Starting in 2001 DEMOCRACY IN ACTION has gathered Bush and 2004 campaign related covers on national magazines, including major (Time, Newsweek and US News &World Report), midsize (The Economist), and smaller (World) newsmagazines, opinion magazines (The Nation, New Republic, National Review, Weekly Standard, American Prospect and Washington Monthly), and more specialized political magazines (National Journal and CQ Weekly).  In addition, relevant covers were obtained from a number of magazines that do not have a consistent political focus as well as from some overseas magazines.  All told there are over 300 covers.  These include favorable, unfavorable, and neutral portrayals, photos and illustrations, good art and bad art, essentially any covers we could find with Bush and with the campaign.  The Bush covers will be arranged in chronological blocks by year; the campaign covers by candidate and theme.

As President Bush approaches the end of his first term it is appropriate to consider how our impressions of him have changed over time.  This exhibit will encourage viewers think about portrayals of Bush through the medium of the magazine cover.  The types of images used, the choice of words, and the interaction of the words and the image on a magazine cover combine to create an specific impression which in turn contributes to our broader view. 
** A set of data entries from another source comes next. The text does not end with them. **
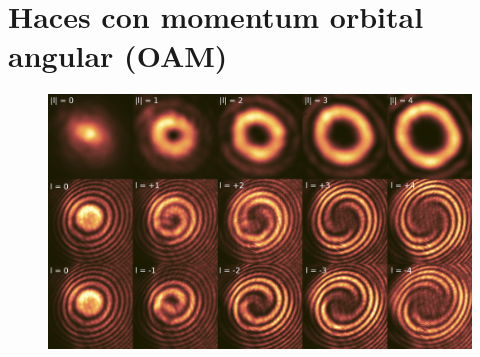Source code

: \chapter{Haces con momentum orbital angular (OAM)}

\begin{figure}[H]
	\includegraphics[width=\linewidth]{media/OAM-free.png}
\end{figure}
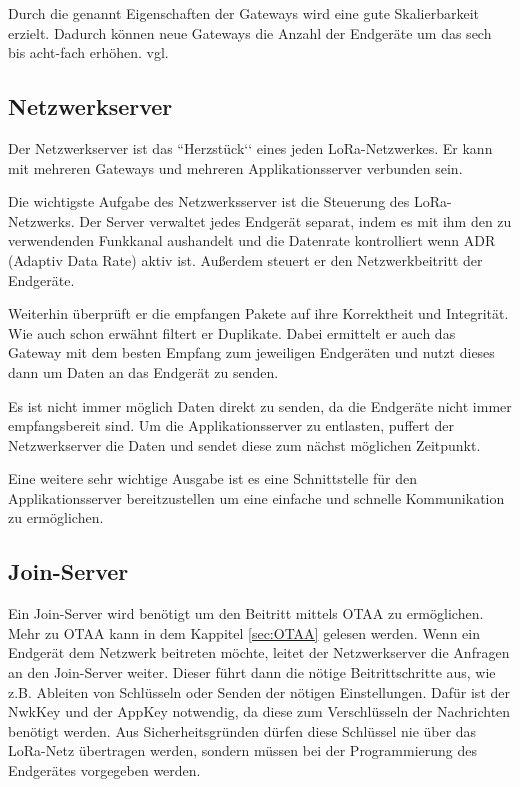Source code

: \documentclass[a4paper, 12pt]{article}
\begin{document}
            Durch die genannt Eigenschaften der Gateways wird eine gute Skalierbarkeit erzielt. Dadurch können neue 
            Gateways die Anzahl der Endgeräte um das sech bis acht-fach erhöhen. vgl. \cite[S.10]{WhatIsLoRa}
        \subsection{Netzwerkserver}
            Der Netzwerkserver ist das ``Herzstück‘‘ eines jeden LoRa-Netzwerkes. Er kann mit mehreren Gateways und 
            mehreren Applikationsserver verbunden sein. 

            Die wichtigste Aufgabe des Netzwerksserver ist die Steuerung des LoRa-Netzwerks. Der Server 
            verwaltet jedes Endgerät separat, indem es mit ihm den zu verwendenden Funkkanal aushandelt und die Datenrate
             kontrolliert wenn ADR (Adaptiv Data Rate) aktiv ist. Außerdem steuert er den Netzwerkbeitritt der 
             Endgeräte.

            Weiterhin überprüft er die empfangen Pakete auf ihre Korrektheit und Integrität. Wie auch schon erwähnt 
            filtert er Duplikate.
            Dabei ermittelt er auch das Gateway mit dem besten Empfang zum jeweiligen Endgeräten und nutzt 
            dieses dann um Daten an das Endgerät zu senden.

            Es ist nicht immer möglich Daten direkt zu senden, da die Endgeräte nicht immer empfangsbereit sind. Um 
            die Applikationsserver zu entlasten, puffert der Netzwerkserver die Daten und sendet diese zum nächst 
            möglichen Zeitpunkt.

            Eine weitere sehr wichtige Ausgabe ist es eine Schnittstelle für den Applikationsserver bereitzustellen 
            um eine 
            einfache und schnelle Kommunikation zu ermöglichen.
        \subsection{Join-Server}
            Ein Join-Server wird benötigt um den Beitritt mittels OTAA zu ermöglichen. Mehr zu OTAA kann in dem 
            Kappitel \ref{sec:OTAA}  gelesen werden. Wenn ein Endgerät dem Netzwerk beitreten möchte, leitet 
            der Netzwerkserver die Anfragen an den Join-Server weiter. Dieser führt dann die nötige Beitrittschritte 
            aus, wie z.B. Ableiten von Schlüsseln oder Senden der nötigen Einstellungen. Dafür ist der NwkKey und 
            der AppKey notwendig, da diese zum Verschlüsseln der Nachrichten benötigt werden. 
            Aus Sicherheitsgründen dürfen diese Schlüssel nie über das LoRa-Netz übertragen werden, sondern müssen
            bei der Programmierung des Endgerätes vorgegeben werden. \cite[S. 9 f.]{LoRaBack}
\end{document}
September 11, 2001 was a defining moment in the Bush presidency.  Time in its Sept. 24, 2001 issue chose to feature the famous image of Bush standing atop WTC rubble speaking into a bullhorn.1  After Republican successes in the Nov. 2002 midterm elections Newsweek pictured Bush as "Top Gun," The Economist proclaimed "By George," and Time featured Bush and Karl Rove ("How They Aced Their Midterms").  The Republican Convention in New York generated many covers, one of the more memorable of which was the Sept. 6, 2004 issue of Newsweek ("No Excuses") featuring a photo of Bush by Charles Ommanney.2  In fall 2004 there were more than a dozen different covers pairing Bush and his Democratic opponent Sen. John Kerry.  Bush's successful re-election generated a rash of favorable covers (for example Time's "Four More Years" and Business Week's "Triumph!").  Finally, mention should be made of the few covers that include President Bush and First Lady Laura Bush (Newsweek's Dec. 3, 2001 issue and the Feb. 2002 and Aug. 2004 issues of Ladies' Home Journal.)
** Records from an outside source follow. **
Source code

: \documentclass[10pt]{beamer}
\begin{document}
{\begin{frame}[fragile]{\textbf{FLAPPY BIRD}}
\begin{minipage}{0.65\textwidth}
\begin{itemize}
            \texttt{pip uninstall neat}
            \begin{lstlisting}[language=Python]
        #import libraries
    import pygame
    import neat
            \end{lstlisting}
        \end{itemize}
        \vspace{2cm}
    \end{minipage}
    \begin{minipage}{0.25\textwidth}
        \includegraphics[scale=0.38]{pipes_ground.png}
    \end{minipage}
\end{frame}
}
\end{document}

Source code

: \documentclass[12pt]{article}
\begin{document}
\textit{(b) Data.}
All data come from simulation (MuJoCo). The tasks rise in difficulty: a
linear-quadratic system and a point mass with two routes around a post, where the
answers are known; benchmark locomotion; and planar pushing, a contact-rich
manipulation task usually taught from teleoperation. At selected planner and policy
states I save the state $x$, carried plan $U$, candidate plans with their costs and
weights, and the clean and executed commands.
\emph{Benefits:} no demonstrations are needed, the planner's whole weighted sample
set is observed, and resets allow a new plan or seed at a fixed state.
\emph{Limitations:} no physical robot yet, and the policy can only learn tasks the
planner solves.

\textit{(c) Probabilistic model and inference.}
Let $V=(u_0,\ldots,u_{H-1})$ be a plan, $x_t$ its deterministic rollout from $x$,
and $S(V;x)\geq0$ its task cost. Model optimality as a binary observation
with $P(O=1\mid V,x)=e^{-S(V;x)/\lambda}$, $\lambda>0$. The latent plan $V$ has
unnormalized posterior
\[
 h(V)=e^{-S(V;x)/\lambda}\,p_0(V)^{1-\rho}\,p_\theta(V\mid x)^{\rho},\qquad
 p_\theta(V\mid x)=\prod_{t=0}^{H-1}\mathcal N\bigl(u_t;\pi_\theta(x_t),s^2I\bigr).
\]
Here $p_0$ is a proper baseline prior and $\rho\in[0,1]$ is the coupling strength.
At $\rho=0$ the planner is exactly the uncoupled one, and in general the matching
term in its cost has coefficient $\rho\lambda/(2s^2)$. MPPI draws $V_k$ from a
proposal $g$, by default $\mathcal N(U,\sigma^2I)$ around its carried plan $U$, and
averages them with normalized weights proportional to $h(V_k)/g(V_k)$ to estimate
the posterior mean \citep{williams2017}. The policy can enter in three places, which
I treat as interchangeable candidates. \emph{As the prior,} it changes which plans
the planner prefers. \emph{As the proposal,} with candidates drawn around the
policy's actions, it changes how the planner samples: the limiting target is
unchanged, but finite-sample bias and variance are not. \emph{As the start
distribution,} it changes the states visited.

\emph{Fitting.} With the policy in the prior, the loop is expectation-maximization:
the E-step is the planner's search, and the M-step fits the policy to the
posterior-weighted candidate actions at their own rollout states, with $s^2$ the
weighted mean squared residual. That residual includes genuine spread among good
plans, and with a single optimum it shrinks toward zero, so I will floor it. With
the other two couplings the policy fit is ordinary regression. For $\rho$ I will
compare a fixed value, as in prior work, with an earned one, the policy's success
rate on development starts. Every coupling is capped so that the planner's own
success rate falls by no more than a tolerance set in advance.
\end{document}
Bush's critics have had their say, for example, in The New Republic's May 21, 2001 issue "He's Lying" or its June 2, 2003 issue "He's Still Lying."  The American Prospect's May 2003 issue even labeled Bush "The Most Dangerous President Ever."  One expects such views from opinion magazines, but newsmagazines have also weighed in with some critical portrayals (Time's July 21, 2003 "Untruth & Consequences" or its Oct. 6, 2003 "Mission NOT Accomplished" or The Economist's April 3, 2004 "Better ways to attack Bush").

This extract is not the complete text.